El Barça ganará la Liga y la Copa del Rey, pero tiene un problema mayúsculo que minimiza cualquier éxito. Y no es la posibilidad de que el Real Madrid gane la Champions, que también. El gran lastre es su junta directiva. Josep María Bartomeu y sus hombres de confianza, tanto directivos como ejecutivos, son muy malos. Y, en algunos casos, nocivos para la entidad.
La falta de sintonía entre el vestuario y los despachos se agranda, año tras año. Cada verano pasan cosas extrañas, o sorprendentes, en el Barça, ya sea la inesperada marcha de Dani Alves o la ruptura de Neymar.

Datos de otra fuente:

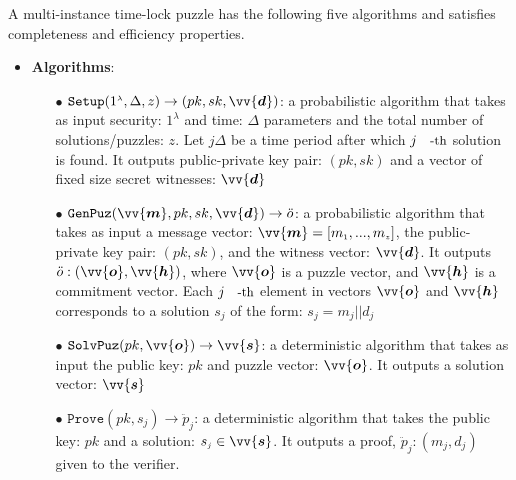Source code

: \begin{definition} A multi-instance time-lock puzzle has the following  five algorithms and satisfies completeness and efficiency properties. 



\begin{itemize}[leftmargin=.43cm]
\item \textbf{Algorithms}:
\begin{itemize} 
\item[$\bullet$]$\mathtt{Setup}(1^{\scriptscriptstyle\lambda},\Delta,z)\rightarrow (pk,sk,\vv{\bm{d}})$:  a probabilistic algorithm that takes as input  security: $1^{\scriptscriptstyle\lambda}$ and time:  $\Delta$ parameters and the total number of solutions/puzzles: $z$. Let     $j \Delta$ be a time period after which $j\text{\small{-th}}$ solution is found.   It outputs public-private key pair: $(pk,sk)$ and a vector of fixed size  secret witnesses: $\vv{\bm{d}}$


\item[$\bullet$]$\mathtt {GenPuz}(\vv{\bm{m}}, pk, sk,\vv{\bm{d}})\rightarrow \ddot{o}$:  a probabilistic algorithm that takes as  input  a  message vector: $\vv{\bm{m}}=[m_{\scriptscriptstyle 1},...,m_{\scriptscriptstyle z}]$,  the public-private key pair: $(pk,sk)$, and the witness vector: $\vv{\bm{d}}$. It  outputs $\ddot{o}:(\vv{\bm{o}},\vv{\bm{h}})$, where $\vv{\bm{o}}$ is a puzzle vector, and $\vv{\bm{h}}$ is a commitment vector. Each $j\text{\small{-th}}$ element in  vectors $\vv{\bm{o}}$ and $\vv{\bm{h}}$ corresponds to a solution $s_{\scriptscriptstyle j}$ of the form: $s_{\scriptscriptstyle j}=m_{\scriptscriptstyle j}||d_{\scriptscriptstyle j}$ %
 
\item[$\bullet$]$\mathtt {SolvPuz}(pk,\vv{\bm{o}})\rightarrow \vv{\bm{s}}$:   a deterministic algorithm that takes as input  the public key: $pk$ and  puzzle vector: $\vv{\bm{o}}$. It outputs a solution vector: $\vv{\bm{s}}$

\item[$\bullet$]$\mathtt {Prove}(pk,s_{\scriptscriptstyle j})\rightarrow \ddot{p}_{\scriptscriptstyle j}$:  a deterministic algorithm that takes the public key: $pk$ and a solution: $s_{\scriptscriptstyle j}\in\vv{\bm{s}}$. It outputs a proof, $\ddot{p}_{\scriptscriptstyle j}:(m_{\scriptscriptstyle j},d_{\scriptscriptstyle j})$ given to the verifier.


\end{itemize}
\end{itemize}
\end{definition}
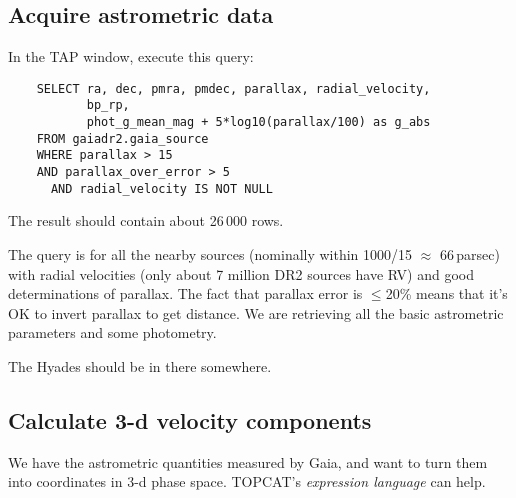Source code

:\documentclass{article}
\newcommand{\winfig}[2]
           {\vspace*{-0.5cm}
            \hspace*{0.5cm}\mbox{\vtop{\hbox{\texttt{[image: \#2]}}}}}
\newcommand{\paragap}{\vspace{1.5ex}}
\begin{document}
\begin{minipage}[t]{11cm}
  \subsection{Acquire astrometric data}

  In the TAP window, execute this query:
  \begin{verbatim}
    SELECT ra, dec, pmra, pmdec, parallax, radial_velocity,
           bp_rp,
           phot_g_mean_mag + 5*log10(parallax/100) as g_abs
    FROM gaiadr2.gaia_source
    WHERE parallax > 15
    AND parallax_over_error > 5
      AND radial_velocity IS NOT NULL
  \end{verbatim}
  \vspace*{-2ex}
  The result should contain about 26\,000 rows.
  \paragap

  The query is for all the nearby sources
  (nominally within 1000/15 $\approx$ 66\,parsec)
  with radial velocities (only about 7 million DR2 sources have RV)
  and good determinations of parallax.
  The fact that parallax error is $\leq$20\% means that it's OK
  to invert parallax to get distance.
  We are retrieving all the basic astrometric parameters and some
  photometry.
  \paragap

  The Hyades should be in there somewhere.
\end{minipage}
\begin{minipage}[t]{8cm}
  \winfig{width=8cm}{hy_tapsel.png}

  \vspace*{2cm}

  \winfig{width=8cm}{hy_tapex.png}
\end{minipage}


\newpage

\subsection{Calculate 3-d velocity components}

We have the astrometric quantities measured by Gaia,
and want to turn them into coordinates in 3-d phase space.
TOPCAT's {\em expression language\/} can help.
\vspace*{3ex}
\end{document}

El defensa se vengó del club un año después de renovar su contrato, molesto con las intoxicaciones de la cúpula. Más sonada todavía fue la salida del delantero, asumida por un Bartomeu que se hizo el loco y aceptó los 222 millones de euros que costaba la libertad de Neymar. El problema, obviamente, llegó cuando las cuentas del club estaban repletas y sus ejecutivos acudieron al mercado. En los despachos nadie se anticipó a una jugada que todos conocían en el Camp Nou.
El traspaso de Neymar coincidió con la llegada de Valverde, que se encontró un vestuario muy agitado. Piqué y compañía escenificaron el malestar de la plantilla con la política de fichajes y el desenlace de la Supercopa auguraba un año horrible en el Camp Nou, con una moción de censura activada por Agustí Benedito que amenazaba la supervivencia de Bartomeu y los suyos.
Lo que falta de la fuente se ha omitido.